___ Data extracts ___

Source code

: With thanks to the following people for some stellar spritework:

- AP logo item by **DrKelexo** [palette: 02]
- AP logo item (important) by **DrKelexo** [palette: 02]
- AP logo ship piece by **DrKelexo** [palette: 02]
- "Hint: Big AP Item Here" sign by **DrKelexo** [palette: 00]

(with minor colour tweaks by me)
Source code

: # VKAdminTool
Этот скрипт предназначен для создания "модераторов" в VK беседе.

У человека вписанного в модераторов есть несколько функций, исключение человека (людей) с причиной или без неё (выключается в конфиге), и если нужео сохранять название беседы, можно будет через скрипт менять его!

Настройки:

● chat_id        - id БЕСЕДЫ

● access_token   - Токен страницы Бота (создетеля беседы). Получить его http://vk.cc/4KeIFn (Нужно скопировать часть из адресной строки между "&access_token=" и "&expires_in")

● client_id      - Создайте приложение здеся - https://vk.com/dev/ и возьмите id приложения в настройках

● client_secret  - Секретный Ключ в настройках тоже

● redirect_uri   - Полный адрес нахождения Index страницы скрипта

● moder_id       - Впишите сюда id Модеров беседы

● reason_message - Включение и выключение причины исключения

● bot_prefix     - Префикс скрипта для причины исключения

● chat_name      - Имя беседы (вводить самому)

___

▶ **Your goal**
Produce the material again exactly as it is shown above.

▶ **Your solution**
Source code

: With thanks to the following people for some stellar spritework:

- AP logo item by **DrKelexo** [palette: 02]
- AP logo item (important) by **DrKelexo** [palette: 02]
- AP logo ship piece by **DrKelexo** [palette: 02]
- "Hint: Big AP Item Here" sign by **DrKelexo** [palette: 00]

(with minor colour tweaks by me)
Source code

: # VKAdminTool
Этот скрипт предназначен для создания "модераторов" в VK беседе.

У человека вписанного в модераторов есть несколько функций, исключение человека (людей) с причиной или без неё (выключается в конфиге), и если нужео сохранять название беседы, можно будет через скрипт менять его!

Настройки:

● chat_id        - id БЕСЕДЫ

● access_token   - Токен страницы Бота (создетеля беседы). Получить его http://vk.cc/4KeIFn (Нужно скопировать часть из адресной строки между "&access_token=" и "&expires_in")

● client_id      - Создайте приложение здеся - https://vk.com/dev/ и возьмите id приложения в настройках

● client_secret  - Секретный Ключ в настройках тоже

● redirect_uri   - Полный адрес нахождения Index страницы скрипта

● moder_id       - Впишите сюда id Модеров беседы

● reason_message - Включение и выключение причины исключения

● bot_prefix     - Префикс скрипта для причины исключения

● chat_name      - Имя беседы (вводить самому)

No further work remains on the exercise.